Are those national boundaries still very important to art? Far, far earlier than Audubon's time, artists were borrowing willy-nilly from one another's cultures. Is an artist's palette global? If so, in what sense are Audubon's birds "patriotic"?

Posted by Kriston on December 13, 2005 in American Art Here


The "colonial" sensibility you identify is of course an essential ingredient in American culture as well. One of the central American myths, indeed, is the taming of America. The Wild West of the movies would hardly be so wild without the contrasting encroachment of the civilizing East. So there's no contradiction here—Audubon gives the viewer sovereignty over the vast new wilderness, a project that appeals to Europeans and Americans alike.

Though proudly American, I was only brought to an appreciation of Audubon by way of Anglophilia—through Iris Murdoch's A Severed Head. One couple in the book totes a totemic set (framed individually) from one apartment to another...the vigorous deadness of the images, on which everyone remarks, suits the zombie quality of the characters quite as aptly as the title.

This is a lovely piece that seems to meld itself between the old world and the new. I think the "flat," almost two-dimensional styling is a nice change from some other bird pieces.

I just saw a Walton Ford piece in one of the more recent issues of the New Yorker. The dark humor of swadeshi-phobia was also present in this piece. It had a feral pig front and center, but far in the background the entire landscape was on fire. Great works.

One of Audubon's birds most certainly is patriotic: his Washington Sea Eagle, one of his few oil paintings. Audubon believed he had found a new species, and wrote in 1829 of his choice to name the bird in honor of America's first president: "To those who may be curious to know my reasons, I can only say, that, as the new world gave me birth and liberty, the great man who insured its independence is next to my heart...If America has reason to be proud of her Washington, so has she to be proud of her Great Eagle."

I for one find the fact that someone, anyone, would claim that Audubon is a figure of Colonial America, to be outrageous. Alexander Wilson is known as "the father of American ornithology." He earned this title both because of his American Ornithology--the first natural history just on American birds, which was first issued from 1808 to 1814 and so predated Audubon by about two decades--and because he was the first American citizen to become a full-time scientist in this field.

Wilson, a Scottish immigrant, drew most of the birds for his ornithology himself; the engravings were mostly by Alexander Lawson and John G. Warnicke. Wilson worked with a small budget and so had to crowd as many specimens as he could onto one plate for the series. This led to the characteristic appearance of many of his prints, with several birds, juxtaposed in different combinations, filling the page right up to the plate mark. Although he fell far short of his goal of depicting every species of bird in North America, Wilson’s is a highly respected work in the history of science and he was the leading competitor and chief precursor of Audubon. It is a shame when we as Americans do not even know the history of our own country's great people.
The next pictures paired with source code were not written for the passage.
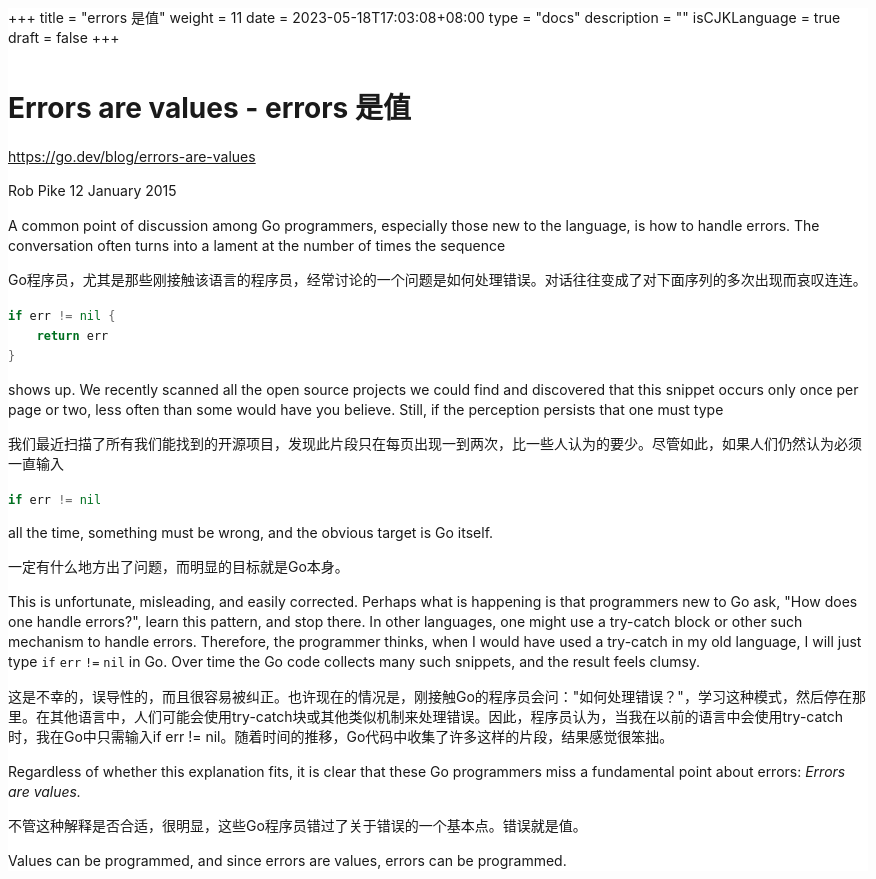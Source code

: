 +++
title = "errors 是值"
weight = 11
date = 2023-05-18T17:03:08+08:00
type = "docs"
description = ""
isCJKLanguage = true
draft = false
+++

# Errors are values - errors 是值

https://go.dev/blog/errors-are-values

Rob Pike
12 January 2015

A common point of discussion among Go programmers, especially those new to the language, is how to handle errors. The conversation often turns into a lament at the number of times the sequence

​	Go程序员，尤其是那些刚接触该语言的程序员，经常讨论的一个问题是如何处理错误。对话往往变成了对下面序列的多次出现而哀叹连连。

```go linenums="1"
if err != nil {
    return err
}
```

shows up. We recently scanned all the open source projects we could find and discovered that this snippet occurs only once per page or two, less often than some would have you believe. Still, if the perception persists that one must type

​	我们最近扫描了所有我们能找到的开源项目，发现此片段只在每页出现一到两次，比一些人认为的要少。尽管如此，如果人们仍然认为必须一直输入

```go linenums="1"
if err != nil
```

all the time, something must be wrong, and the obvious target is Go itself.

一定有什么地方出了问题，而明显的目标就是Go本身。

This is unfortunate, misleading, and easily corrected. Perhaps what is happening is that programmers new to Go ask, "How does one handle errors?", learn this pattern, and stop there. In other languages, one might use a try-catch block or other such mechanism to handle errors. Therefore, the programmer thinks, when I would have used a try-catch in my old language, I will just type `if` `err` `!=` `nil` in Go. Over time the Go code collects many such snippets, and the result feels clumsy.

这是不幸的，误导性的，而且很容易被纠正。也许现在的情况是，刚接触Go的程序员会问："如何处理错误？"，学习这种模式，然后停在那里。在其他语言中，人们可能会使用try-catch块或其他类似机制来处理错误。因此，程序员认为，当我在以前的语言中会使用try-catch时，我在Go中只需输入if err != nil。随着时间的推移，Go代码中收集了许多这样的片段，结果感觉很笨拙。

Regardless of whether this explanation fits, it is clear that these Go programmers miss a fundamental point about errors: *Errors are values.*

不管这种解释是否合适，很明显，这些Go程序员错过了关于错误的一个基本点。错误就是值。

Values can be programmed, and since errors are values, errors can be programmed.
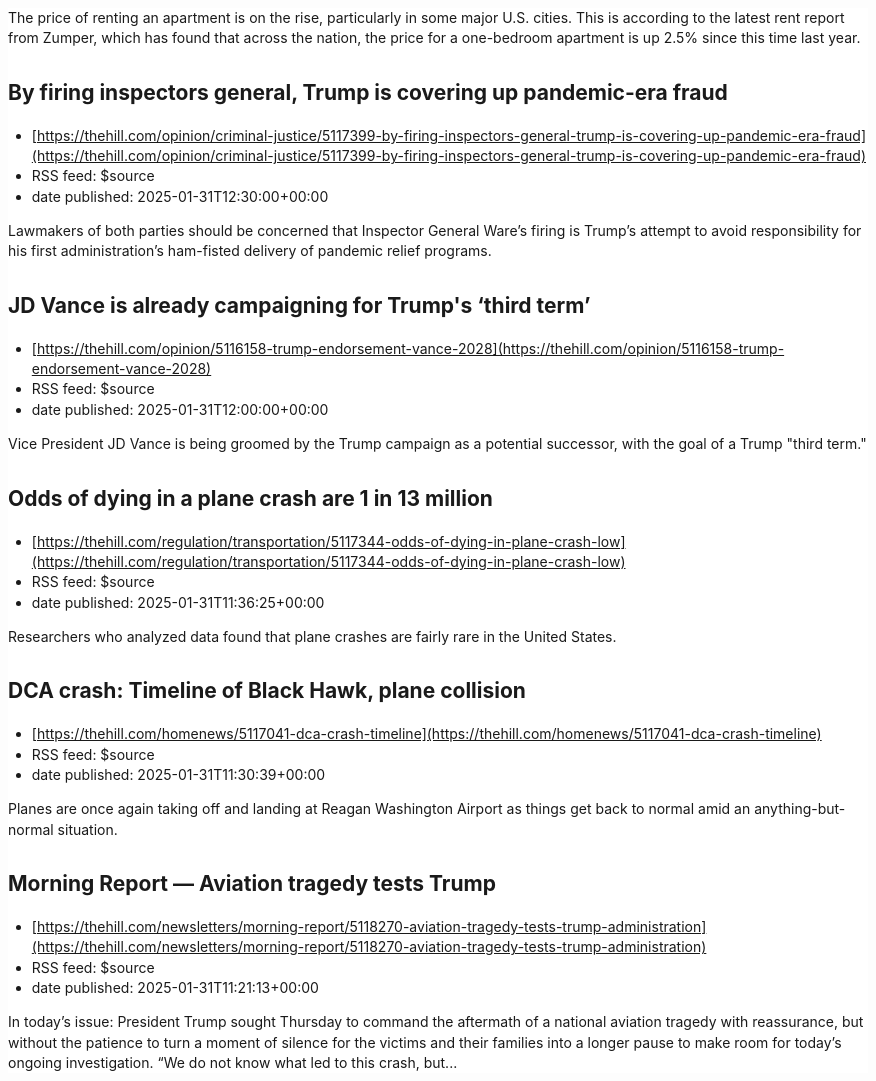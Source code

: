 The price of renting an apartment is on the rise, particularly in some major U.S. cities. This is according to the latest rent report from Zumper, which has found that across the nation, the price for a one-bedroom apartment is up 2.5% since this time last year.

## By firing inspectors general, Trump is covering up pandemic-era fraud
 - [https://thehill.com/opinion/criminal-justice/5117399-by-firing-inspectors-general-trump-is-covering-up-pandemic-era-fraud](https://thehill.com/opinion/criminal-justice/5117399-by-firing-inspectors-general-trump-is-covering-up-pandemic-era-fraud)
 - RSS feed: $source
 - date published: 2025-01-31T12:30:00+00:00

Lawmakers of both parties should be concerned that Inspector General Ware’s firing is Trump’s attempt to avoid responsibility for his first administration’s ham-fisted delivery of pandemic relief programs.

## JD Vance is already campaigning for Trump's ‘third term’
 - [https://thehill.com/opinion/5116158-trump-endorsement-vance-2028](https://thehill.com/opinion/5116158-trump-endorsement-vance-2028)
 - RSS feed: $source
 - date published: 2025-01-31T12:00:00+00:00

Vice President JD Vance is being groomed by the Trump campaign as a potential successor, with the goal of a Trump "third term."

## Odds of dying in a plane crash are 1 in 13 million
 - [https://thehill.com/regulation/transportation/5117344-odds-of-dying-in-plane-crash-low](https://thehill.com/regulation/transportation/5117344-odds-of-dying-in-plane-crash-low)
 - RSS feed: $source
 - date published: 2025-01-31T11:36:25+00:00

Researchers who analyzed data found that plane crashes are fairly rare in the United States.

## DCA crash: Timeline of Black Hawk, plane collision
 - [https://thehill.com/homenews/5117041-dca-crash-timeline](https://thehill.com/homenews/5117041-dca-crash-timeline)
 - RSS feed: $source
 - date published: 2025-01-31T11:30:39+00:00

Planes are once again taking off and landing at Reagan Washington Airport as things get back to normal amid an anything-but-normal situation.

## Morning Report — Aviation tragedy tests Trump
 - [https://thehill.com/newsletters/morning-report/5118270-aviation-tragedy-tests-trump-administration](https://thehill.com/newsletters/morning-report/5118270-aviation-tragedy-tests-trump-administration)
 - RSS feed: $source
 - date published: 2025-01-31T11:21:13+00:00

In today’s issue:   President Trump sought Thursday to command the aftermath of a national aviation tragedy with reassurance, but without the patience to turn a moment of silence for the victims and their families into a longer pause to make room for today’s ongoing investigation. “We do not know what led to this crash, but...
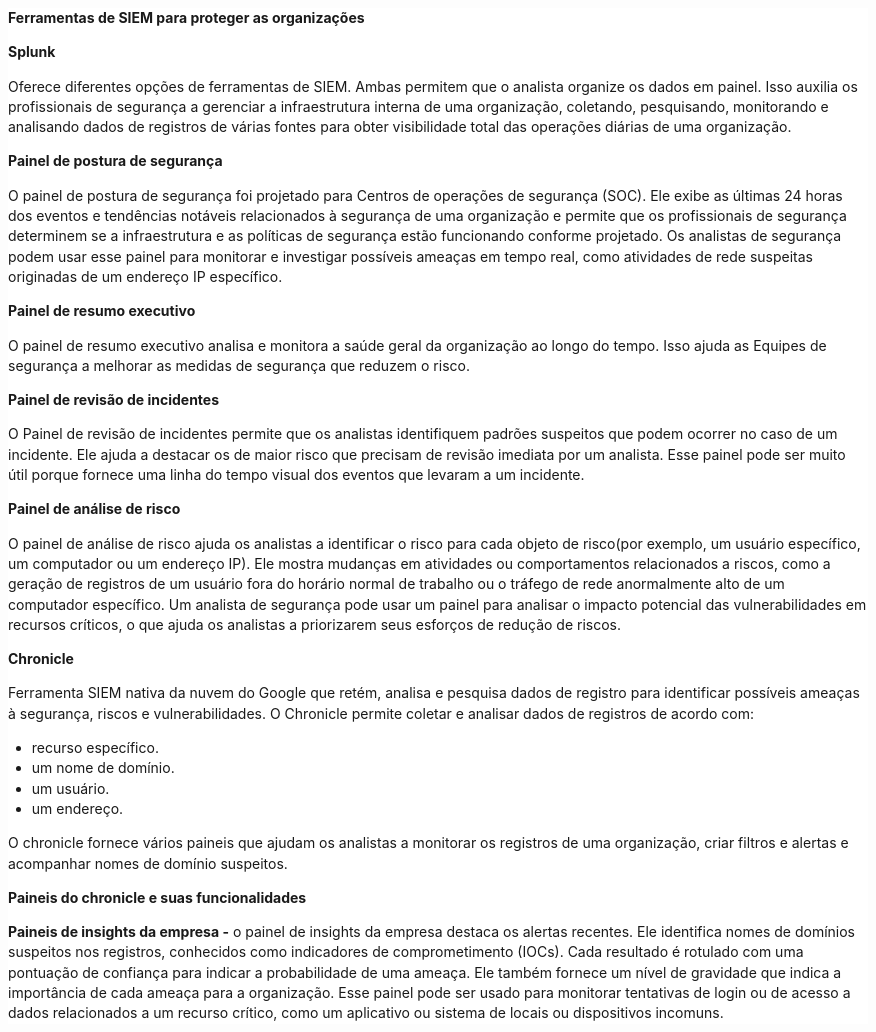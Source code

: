 **Ferramentas de SIEM para proteger as organizações**

**Splunk**

Oferece diferentes opções de ferramentas de SIEM. Ambas permitem que o analista organize os dados em painel. Isso auxilia os profissionais de segurança a gerenciar a infraestrutura interna de uma organização, coletando, pesquisando, monitorando e analisando dados de registros de várias fontes para obter visibilidade total das operações diárias de uma organização.

**Painel de postura de segurança**

O painel de postura de segurança foi projetado para Centros de operações de segurança (SOC). Ele exibe as últimas 24 horas dos eventos e tendências notáveis relacionados à segurança de uma organização e permite que os profissionais de segurança determinem se a infraestrutura e as políticas de segurança estão funcionando conforme projetado. Os analistas de segurança podem usar esse painel para monitorar e investigar possíveis ameaças em tempo real, como atividades de rede suspeitas originadas de um endereço IP específico. 

**Painel de resumo executivo**

O painel de resumo executivo analisa e monitora a saúde geral da organização ao longo do tempo. Isso ajuda as Equipes de segurança a melhorar as medidas de segurança que reduzem o risco. 

**Painel de revisão de incidentes**

O Painel de revisão de incidentes permite que os analistas identifiquem padrões suspeitos que podem ocorrer no caso de um incidente. Ele ajuda a destacar os de maior risco que precisam de revisão imediata por um analista. Esse painel pode ser muito útil porque fornece uma linha do tempo visual dos eventos que levaram a um incidente.

**Painel de análise de risco**

O painel de análise de risco ajuda os analistas a identificar o risco para cada objeto de risco(por exemplo, um usuário específico, um computador ou um endereço IP). Ele mostra mudanças em atividades ou comportamentos relacionados a riscos, como a geração de registros de um usuário fora do horário normal de trabalho ou o tráfego de rede anormalmente alto de um computador específico. Um analista de segurança pode usar um painel para analisar o impacto potencial das vulnerabilidades  em recursos críticos, o que ajuda os analistas a priorizarem seus esforços de redução de riscos.

**Chronicle**

Ferramenta SIEM nativa da nuvem do Google que retém, analisa e pesquisa dados de registro para identificar possíveis ameaças à segurança, riscos e vulnerabilidades. O Chronicle permite coletar e analisar dados de registros de acordo com: 

* recurso específico.  
* um nome de domínio.  
* um usuário.  
* um endereço.

O chronicle fornece vários paineis que ajudam os analistas a monitorar os registros de uma organização, criar filtros e alertas e acompanhar nomes de domínio suspeitos.

**Paineis do chronicle e suas funcionalidades**

**Paineis de insights da empresa \-** o painel de insights da empresa destaca os alertas recentes. Ele identifica nomes de domínios suspeitos nos registros, conhecidos como indicadores de comprometimento (IOCs). Cada resultado é rotulado com uma pontuação de confiança para indicar a probabilidade de uma ameaça. Ele também fornece um nível de gravidade que indica a importância de cada ameaça para a organização. Esse painel pode ser usado para monitorar tentativas de login ou de acesso a dados relacionados a um recurso crítico, como um aplicativo ou sistema de locais ou dispositivos incomuns.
Do you find it outrageous that I said Audubon was a figure of colonial America, or the figure of colonial America? I wouldn't argue the latter, in particular with specific reference to naturalism and ornithology—I both know that Audubon is predated by other figures (as you point out) and that I don't know enough about naturalism or ornithology to make any authoritative statement.

But I'll stand by my claim that his work is colonial in nature. And though his work may not be the first or greatest of its kind, his is the work that has most influenced later generations of artists.